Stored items
"""

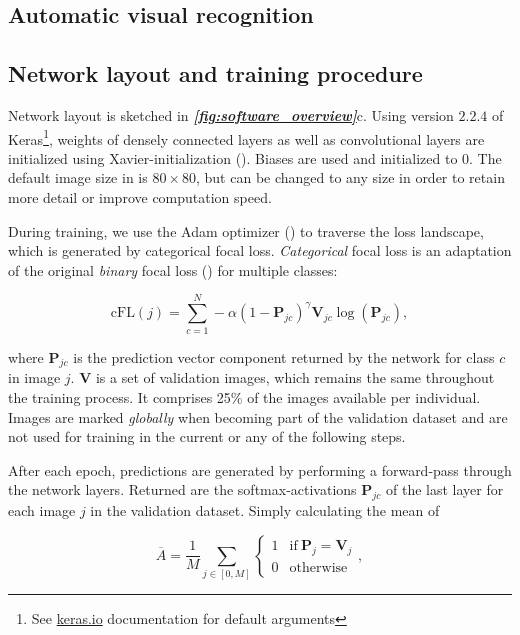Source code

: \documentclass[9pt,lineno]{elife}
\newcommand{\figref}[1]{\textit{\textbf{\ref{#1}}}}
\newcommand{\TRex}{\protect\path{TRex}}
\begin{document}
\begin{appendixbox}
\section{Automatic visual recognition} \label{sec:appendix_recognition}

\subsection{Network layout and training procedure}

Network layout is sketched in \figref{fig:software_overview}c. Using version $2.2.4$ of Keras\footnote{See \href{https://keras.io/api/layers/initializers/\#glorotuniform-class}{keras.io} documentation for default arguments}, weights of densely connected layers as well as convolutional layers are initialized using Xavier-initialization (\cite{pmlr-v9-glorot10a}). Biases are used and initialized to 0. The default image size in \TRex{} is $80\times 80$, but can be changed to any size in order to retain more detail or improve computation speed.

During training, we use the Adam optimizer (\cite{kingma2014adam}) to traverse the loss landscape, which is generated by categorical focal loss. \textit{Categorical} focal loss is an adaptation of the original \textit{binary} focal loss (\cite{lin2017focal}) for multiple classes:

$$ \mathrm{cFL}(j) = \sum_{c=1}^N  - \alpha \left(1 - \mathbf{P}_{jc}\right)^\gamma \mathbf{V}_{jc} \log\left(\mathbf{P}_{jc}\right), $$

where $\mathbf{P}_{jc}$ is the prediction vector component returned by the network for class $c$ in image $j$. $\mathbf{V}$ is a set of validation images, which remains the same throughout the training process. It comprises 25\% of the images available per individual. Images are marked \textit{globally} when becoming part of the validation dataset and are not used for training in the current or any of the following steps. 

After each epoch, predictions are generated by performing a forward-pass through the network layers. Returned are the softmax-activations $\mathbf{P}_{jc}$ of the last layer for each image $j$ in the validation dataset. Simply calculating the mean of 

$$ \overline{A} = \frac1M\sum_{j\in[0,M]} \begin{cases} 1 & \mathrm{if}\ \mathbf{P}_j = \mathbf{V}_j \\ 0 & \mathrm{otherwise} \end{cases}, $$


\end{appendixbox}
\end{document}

"""

About this task:
For the word "layers", work out how many lines of the entries contain it, and state the number alone.

Response box:
2